发布时间:2011-07-15 17:59:36 Tags:,,,

作者:Rob Bridgett

新的限制因素

今天的音频设计师用的是精致的工具,他们已经大部分摆脱了之前主机或开发环境所面临的技术限制,有着更多的选择且存在更多可能性。有些工具可以自由使用,还有高质量的音效库和合成工具,以及令人信服的管弦乐和器乐范例。我们还可以将音效放置在3D空间的任何位置,而且其采样率堪比电影音效。所有的这些先进方法为今日的音效设计师或作曲者提供了大量艺术选择。

如此广泛的艺术自由度使得艺术师不得不对其加以限制,这是前所未见的。视频游戏音频的协作性和创意性对主机的性能发起了挑战,有些团队甚至开始讨论他们作品所受到的艺术限制。

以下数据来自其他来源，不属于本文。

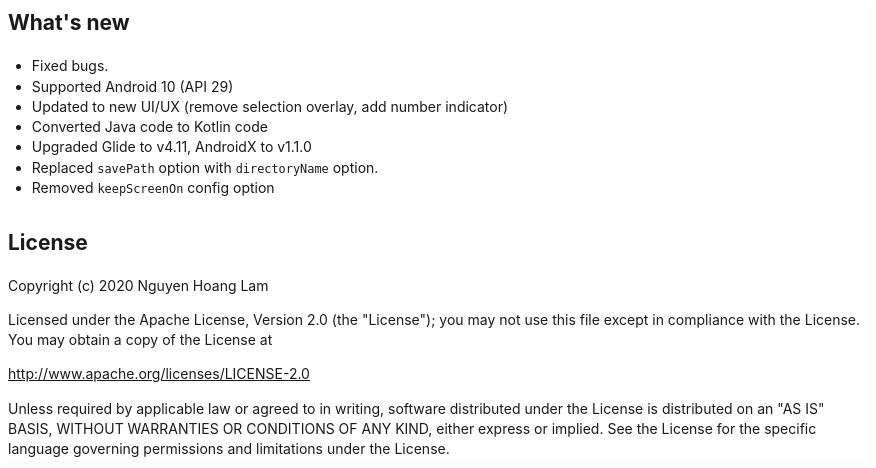 What's new
--------
- Fixed bugs.
- Supported Android 10 (API 29)
- Updated to new UI/UX (remove selection overlay, add number indicator)
- Converted Java code to Kotlin code
- Upgraded Glide to v4.11, AndroidX to v1.1.0
- Replaced `savePath` option with `directoryName` option.
- Removed `keepScreenOn` config option

License
--------

Copyright (c) 2020 Nguyen Hoang Lam

Licensed under the Apache License, Version 2.0 (the "License"); you may not use this file except in compliance with the License. You may obtain a copy of the License at

http://www.apache.org/licenses/LICENSE-2.0

Unless required by applicable law or agreed to in writing, software distributed under the License is distributed on an "AS IS" BASIS, WITHOUT WARRANTIES OR CONDITIONS OF ANY KIND, either express or implied. See the License for the specific language governing permissions and limitations under the License.
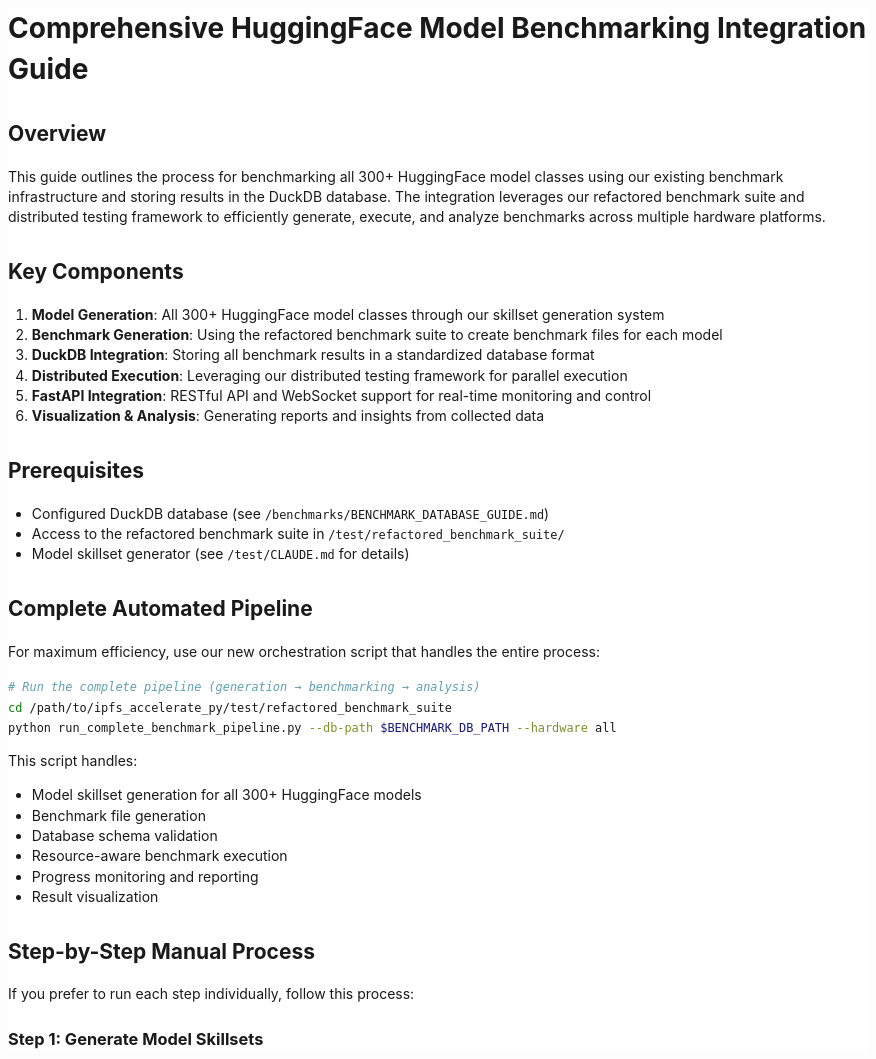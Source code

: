 # Comprehensive HuggingFace Model Benchmarking Integration Guide

## Overview

This guide outlines the process for benchmarking all 300+ HuggingFace model classes using our existing benchmark infrastructure and storing results in the DuckDB database. The integration leverages our refactored benchmark suite and distributed testing framework to efficiently generate, execute, and analyze benchmarks across multiple hardware platforms.

## Key Components

1. **Model Generation**: All 300+ HuggingFace model classes through our skillset generation system
2. **Benchmark Generation**: Using the refactored benchmark suite to create benchmark files for each model
3. **DuckDB Integration**: Storing all benchmark results in a standardized database format
4. **Distributed Execution**: Leveraging our distributed testing framework for parallel execution
5. **FastAPI Integration**: RESTful API and WebSocket support for real-time monitoring and control
6. **Visualization & Analysis**: Generating reports and insights from collected data

## Prerequisites

- Configured DuckDB database (see `/benchmarks/BENCHMARK_DATABASE_GUIDE.md`)
- Access to the refactored benchmark suite in `/test/refactored_benchmark_suite/`
- Model skillset generator (see `/test/CLAUDE.md` for details)

## Complete Automated Pipeline

For maximum efficiency, use our new orchestration script that handles the entire process:

```bash
# Run the complete pipeline (generation → benchmarking → analysis)
cd /path/to/ipfs_accelerate_py/test/refactored_benchmark_suite
python run_complete_benchmark_pipeline.py --db-path $BENCHMARK_DB_PATH --hardware all
```

This script handles:
- Model skillset generation for all 300+ HuggingFace models
- Benchmark file generation
- Database schema validation
- Resource-aware benchmark execution
- Progress monitoring and reporting
- Result visualization

## Step-by-Step Manual Process

If you prefer to run each step individually, follow this process:

### Step 1: Generate Model Skillsets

之前限制艺术表达的是技术,但现在已经转变成经济、艺术和以产品为基础的限制。

削减音频方向或美学是项艰巨的任务,而设定限制正是关键所在。

视频游戏的音效范围都各种不同的方式,其最终目标都是创造支持艺术及技术方向和更广阔的产品支柱及游戏设计架构的音效方向。

在开发过程中,产品受到许多不同方向的力量作用,或者修正问题,或者将想法进一步神话,或者将玩家注意力带离某些游戏中不甚精致的元素。

Music_Notes(from dcpspublic.oncoursesystems.com)

Music_Notes(from dcpspublic.oncoursesystems.com)

题材愿景

重要的是应该意识到,在今日成熟的主机循环中,限制不是来源于技术,而是来源于游戏类型以及游戏本身需要(游戏邦注:或期望能够实现的)音乐和音效。那些成功的游戏类型的美学设计有一定的范围,尤其是对那些所谓的AAA级系列游戏。

现在许多游戏根据题材来划分,因而人们会根据题材期望游戏能有何种音效。游戏与其题材间的关系至关重要,开发商可以选择采用保守的安全做法,也可以选择在艺术方向上进行创新。

一般音效无非就是一般游戏和一般游戏开发过程的副产品,其原创性已经消失殆尽,采用的只是该题材预期的音效范例。毕竟,音效设计的首要功能是要为游戏提供支持。因而在诸多情形中,创新的欲望可能会使得音效设计与产品目标间存在冲突。

在这种背景下,器乐、好莱坞电影管弦乐以及现实主义(游戏邦注:在游戏中进行夸张化处理)武器音效设计风格在过去十年间成为许多AAA级游戏的宠儿。尽管创造这些音效使得产品质量、艺术性质和行业受到众人的大加赞赏,尽管几乎不可能有人萌生出另辟蹊径的优秀想法,但原创性的丧失还是令人扼腕叹息。

艺术方向

有个领域时常让我萌生兴趣,那就是音效、音乐及声音与画面配合创造出的含义。当音乐和音效与画面同步时会产生某种特殊的魅力,一旦经历过,人们就无法在脑海中将它们分开。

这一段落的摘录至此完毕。